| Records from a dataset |
__________

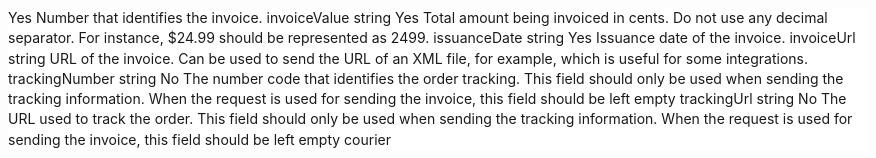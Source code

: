    </td>
   <td>Yes
   </td>
   <td>Number that identifies the invoice.
   </td>
  </tr>
  <tr>
   <td>invoiceValue
   </td>
   <td>string
   </td>
   <td>Yes
   </td>
   <td>Total amount being invoiced in cents. Do not use any decimal separator. For instance, $24.99 should be represented as 2499.
   </td>
  </tr>
  <tr>
   <td>issuanceDate
   </td>
   <td>string
   </td>
   <td>Yes
   </td>
   <td>Issuance date of the invoice.
   </td>
  </tr>
  <tr>
   <td>invoiceUrl
   </td>
   <td>string
   </td>
   <td>
   </td>
   <td>URL of the invoice. Can be used to send the URL of an XML file, for example, which is useful for some integrations.
   </td>
  </tr>
  <tr>
   <td>trackingNumber
   </td>
   <td>string
   </td>
   <td>No
   </td>
   <td>The number code that identifies the order tracking. This field should only be used when sending the tracking information. When the request is used for sending the invoice, this field should be left empty
   </td>
  </tr>
  <tr>
   <td>trackingUrl
   </td>
   <td>string
   </td>
   <td>No
   </td>
   <td>The URL used to track the order. This field should only be used when sending the tracking information. When the request is used for sending the invoice, this field should be left empty
   </td>
  </tr>
  <tr>
   <td>courier
   </td>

__________

| ASSIGNED TASK |
Reproduce each entry exactly, without the pictures.

| EXERCISE SOLUTION |
Source code

:    </td>
   <td>Yes
   </td>
   <td>Number that identifies the invoice.
   </td>
  </tr>
  <tr>
   <td>invoiceValue
   </td>
   <td>string
   </td>
   <td>Yes
   </td>
   <td>Total amount being invoiced in cents. Do not use any decimal separator. For instance, $24.99 should be represented as 2499.
   </td>
  </tr>
  <tr>
   <td>issuanceDate
   </td>
   <td>string
   </td>
   <td>Yes
   </td>
   <td>Issuance date of the invoice.
   </td>
  </tr>
  <tr>
   <td>invoiceUrl
   </td>
   <td>string
   </td>
   <td>
   </td>
   <td>URL of the invoice. Can be used to send the URL of an XML file, for example, which is useful for some integrations.
   </td>
  </tr>
  <tr>
   <td>trackingNumber
   </td>
   <td>string
   </td>
   <td>No
   </td>
   <td>The number code that identifies the order tracking. This field should only be used when sending the tracking information. When the request is used for sending the invoice, this field should be left empty
   </td>
  </tr>
  <tr>
   <td>trackingUrl
   </td>
   <td>string
   </td>
   <td>No
   </td>
   <td>The URL used to track the order. This field should only be used when sending the tracking information. When the request is used for sending the invoice, this field should be left empty
   </td>
  </tr>
  <tr>
   <td>courier
   </td>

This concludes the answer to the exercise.